In contrast the Moroccan Hebrew texts were written within the framework of rabbinic Judaism, which embedded the significance of Sol's martyrdom within the sacred historical conception of exile and redemption (galut u-ge'ulah). This conception was essential to Jewish identity and faith in the face of immediate Muslim religious challenges and theological polemics that predate Islam. Along with this atmosphere of religious debate there also existed a realm of shared popular beliefs between the two traditions. These took the form of pilgrimage rituals to Sol's gravesite and hagiographic tales about her. Another level of shared culture is the Andalusian Maghrébine literary tradition, which can be seen in the poetic elegies. The elegies (qinot) analyzed in chapter four combine this shared culture of Arabic poetics at the level of form with the Jewish liturgical poetry and interweaving of Biblical verses in the melisah style. These poetic devices provide the aesthetic form for conveying the polemical content discussed in the previous chapter. Together they establish the thematic structure of all the Moroccan texts that tell Sol's story within the context of rabbinic Judaism as it developed in the Andalusian and Moroccan tradition. In the Moroccan Hebrew texts the issue of gender discourse is interconnected with religious polemics at a number of levels. At the symbolic level relations between God and Israel are seen as a monogamous heterosexual marriage and Sol's discourse in these texts reinforces this conception through her polemical rejection of both Islam and would be Muslim suitors. At the sociolinguistic level, the division between women's discourse and education and men's gives Sol's learned disputation with her Muslim captors in these texts a dearth of plausibility, even as they convey a rich multi-layered web of connotations and meanings.
Chapter five analyzes two manuscripts in Judeo-Arabic, one from Morocco, the other from Algeria. The first bears the title date of 1835 and continues in the Moroccan Hebrew rabbinic tradition, but given that it is written in the colloquial dialect gives voice to the fears and terror of a frightened young girl to a greater extent than the learned Hebrew works. Sol's voice is also reinforced in this text by being written in the first person. In contract, the text from Algeria dates to the end of the 19th century and breaks with the rabbinic tradition. This break is emblematic of the rupture the Jewish community found itself in as a result of the French conquest of Algeria and the French Consistory's challenge to Algerian rabbinic Judaism as well as the wave of anti-Semitic violence that swept through Algeria at the end of the 19th century.

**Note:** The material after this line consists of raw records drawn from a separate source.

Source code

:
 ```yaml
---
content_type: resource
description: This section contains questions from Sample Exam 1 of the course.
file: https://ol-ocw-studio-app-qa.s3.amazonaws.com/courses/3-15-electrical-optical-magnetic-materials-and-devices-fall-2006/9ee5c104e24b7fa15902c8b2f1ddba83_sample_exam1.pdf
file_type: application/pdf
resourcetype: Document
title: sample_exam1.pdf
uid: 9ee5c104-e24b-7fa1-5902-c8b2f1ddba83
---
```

On the other side of the Mediterranean the Jewish community of Salonika was also experiencing profound changes at the start of the 20th century and these changes are reflected in the version of Sol's story published in the Judeo-Spanish newspaper La Epoka. This paper and its editor supported the modernizing program of both the Tanzimat Reforms and the school system of the Alliance Israelite Universelle. One way this reform movement's culture spread was through the Judeo-Spanish press and through the genre of the serialized translated novel, the romanso. This genre was an expression of the westernizing reform program that combined openness to European culture with an adaptation of its literature to local cultural sensitivities. In keeping with this generic convention, La Epoka based its version of Sol's story not on the Moroccan rabbinic tradition, but on one of the earliest Spanish texts devoted to Sol. This text was paraphrased and altered to suit the modernizing message of La Epoka's editorial line. While the text was written in 1902, four decades before the destruction of Salonikan Jewry, its tragic ending foreshadowed the doomed fate of both the story's protagonists and this community. What all of these texts had in common was that they told Sol's story in away that expressed both their veneration of her and the relevance of her story to their contemporary reality.